» Exercise description
Retype, without any change, the first line of the records and every line after it through the one containing "-- (-0.397258, 1.12)".
-------- Data extracts --------
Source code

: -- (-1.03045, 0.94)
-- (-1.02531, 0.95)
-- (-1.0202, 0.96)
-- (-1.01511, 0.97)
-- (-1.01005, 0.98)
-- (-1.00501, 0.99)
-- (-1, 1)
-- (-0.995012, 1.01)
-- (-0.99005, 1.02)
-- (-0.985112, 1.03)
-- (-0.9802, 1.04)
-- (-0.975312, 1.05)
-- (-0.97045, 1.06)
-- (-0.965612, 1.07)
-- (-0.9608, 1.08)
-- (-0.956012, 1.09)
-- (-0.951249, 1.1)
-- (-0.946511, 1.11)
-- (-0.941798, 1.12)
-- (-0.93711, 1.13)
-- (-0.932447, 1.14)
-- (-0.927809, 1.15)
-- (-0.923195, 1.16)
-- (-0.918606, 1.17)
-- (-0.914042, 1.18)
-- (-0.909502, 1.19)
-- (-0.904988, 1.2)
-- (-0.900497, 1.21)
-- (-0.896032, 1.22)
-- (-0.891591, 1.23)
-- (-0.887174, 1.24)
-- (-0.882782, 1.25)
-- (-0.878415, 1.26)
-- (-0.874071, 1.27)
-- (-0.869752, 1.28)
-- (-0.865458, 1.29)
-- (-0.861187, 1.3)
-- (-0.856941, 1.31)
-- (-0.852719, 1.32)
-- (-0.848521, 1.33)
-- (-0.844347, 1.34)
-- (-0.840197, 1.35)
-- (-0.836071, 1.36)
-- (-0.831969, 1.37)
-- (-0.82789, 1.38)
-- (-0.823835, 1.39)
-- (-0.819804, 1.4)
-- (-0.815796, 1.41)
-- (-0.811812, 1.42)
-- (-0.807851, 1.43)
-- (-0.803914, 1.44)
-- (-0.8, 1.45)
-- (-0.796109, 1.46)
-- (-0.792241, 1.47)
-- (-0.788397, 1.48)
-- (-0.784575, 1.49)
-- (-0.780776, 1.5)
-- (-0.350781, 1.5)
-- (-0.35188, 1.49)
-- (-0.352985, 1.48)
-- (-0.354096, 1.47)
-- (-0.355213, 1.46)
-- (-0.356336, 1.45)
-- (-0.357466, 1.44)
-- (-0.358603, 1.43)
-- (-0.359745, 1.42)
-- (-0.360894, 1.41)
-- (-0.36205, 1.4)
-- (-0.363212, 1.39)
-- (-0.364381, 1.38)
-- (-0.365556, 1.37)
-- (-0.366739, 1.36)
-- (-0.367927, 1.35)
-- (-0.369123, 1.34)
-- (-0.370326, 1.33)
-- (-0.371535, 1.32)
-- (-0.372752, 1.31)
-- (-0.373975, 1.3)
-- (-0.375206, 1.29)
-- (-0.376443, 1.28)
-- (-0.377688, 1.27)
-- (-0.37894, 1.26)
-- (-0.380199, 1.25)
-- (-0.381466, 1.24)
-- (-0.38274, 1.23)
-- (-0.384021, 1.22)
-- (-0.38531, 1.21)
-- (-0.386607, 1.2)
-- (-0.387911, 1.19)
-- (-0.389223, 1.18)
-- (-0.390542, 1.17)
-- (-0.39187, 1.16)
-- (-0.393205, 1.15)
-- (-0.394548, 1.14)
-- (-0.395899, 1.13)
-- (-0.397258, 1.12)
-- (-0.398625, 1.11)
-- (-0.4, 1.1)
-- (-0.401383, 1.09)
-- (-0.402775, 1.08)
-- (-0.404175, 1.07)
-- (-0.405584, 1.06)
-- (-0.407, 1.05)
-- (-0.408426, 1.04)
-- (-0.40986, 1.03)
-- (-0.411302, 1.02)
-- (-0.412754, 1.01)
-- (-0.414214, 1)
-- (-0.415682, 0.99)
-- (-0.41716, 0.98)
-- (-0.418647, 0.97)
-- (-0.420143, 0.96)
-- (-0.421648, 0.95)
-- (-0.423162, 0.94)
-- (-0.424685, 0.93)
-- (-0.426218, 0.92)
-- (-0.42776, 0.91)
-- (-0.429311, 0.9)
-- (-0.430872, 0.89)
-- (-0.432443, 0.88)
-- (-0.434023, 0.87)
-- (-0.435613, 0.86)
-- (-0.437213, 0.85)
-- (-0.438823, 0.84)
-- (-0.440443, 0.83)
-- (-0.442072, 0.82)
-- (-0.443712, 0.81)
--------
» Solved problem
Source code

: -- (-1.03045, 0.94)
-- (-1.02531, 0.95)
-- (-1.0202, 0.96)
-- (-1.01511, 0.97)
-- (-1.01005, 0.98)
-- (-1.00501, 0.99)
-- (-1, 1)
-- (-0.995012, 1.01)
-- (-0.99005, 1.02)
-- (-0.985112, 1.03)
-- (-0.9802, 1.04)
-- (-0.975312, 1.05)
-- (-0.97045, 1.06)
-- (-0.965612, 1.07)
-- (-0.9608, 1.08)
-- (-0.956012, 1.09)
-- (-0.951249, 1.1)
-- (-0.946511, 1.11)
-- (-0.941798, 1.12)
-- (-0.93711, 1.13)
-- (-0.932447, 1.14)
-- (-0.927809, 1.15)
-- (-0.923195, 1.16)
-- (-0.918606, 1.17)
-- (-0.914042, 1.18)
-- (-0.909502, 1.19)
-- (-0.904988, 1.2)
-- (-0.900497, 1.21)
-- (-0.896032, 1.22)
-- (-0.891591, 1.23)
-- (-0.887174, 1.24)
-- (-0.882782, 1.25)
-- (-0.878415, 1.26)
-- (-0.874071, 1.27)
-- (-0.869752, 1.28)
-- (-0.865458, 1.29)
-- (-0.861187, 1.3)
-- (-0.856941, 1.31)
-- (-0.852719, 1.32)
-- (-0.848521, 1.33)
-- (-0.844347, 1.34)
-- (-0.840197, 1.35)
-- (-0.836071, 1.36)
-- (-0.831969, 1.37)
-- (-0.82789, 1.38)
-- (-0.823835, 1.39)
-- (-0.819804, 1.4)
-- (-0.815796, 1.41)
-- (-0.811812, 1.42)
-- (-0.807851, 1.43)
-- (-0.803914, 1.44)
-- (-0.8, 1.45)
-- (-0.796109, 1.46)
-- (-0.792241, 1.47)
-- (-0.788397, 1.48)
-- (-0.784575, 1.49)
-- (-0.780776, 1.5)
-- (-0.350781, 1.5)
-- (-0.35188, 1.49)
-- (-0.352985, 1.48)
-- (-0.354096, 1.47)
-- (-0.355213, 1.46)
-- (-0.356336, 1.45)
-- (-0.357466, 1.44)
-- (-0.358603, 1.43)
-- (-0.359745, 1.42)
-- (-0.360894, 1.41)
-- (-0.36205, 1.4)
-- (-0.363212, 1.39)
-- (-0.364381, 1.38)
-- (-0.365556, 1.37)
-- (-0.366739, 1.36)
-- (-0.367927, 1.35)
-- (-0.369123, 1.34)
-- (-0.370326, 1.33)
-- (-0.371535, 1.32)
-- (-0.372752, 1.31)
-- (-0.373975, 1.3)
-- (-0.375206, 1.29)
-- (-0.376443, 1.28)
-- (-0.377688, 1.27)
-- (-0.37894, 1.26)
-- (-0.380199, 1.25)
-- (-0.381466, 1.24)
-- (-0.38274, 1.23)
-- (-0.384021, 1.22)
-- (-0.38531, 1.21)
-- (-0.386607, 1.2)
-- (-0.387911, 1.19)
-- (-0.389223, 1.18)
-- (-0.390542, 1.17)
-- (-0.39187, 1.16)
-- (-0.393205, 1.15)
-- (-0.394548, 1.14)
-- (-0.395899, 1.13)
-- (-0.397258, 1.12)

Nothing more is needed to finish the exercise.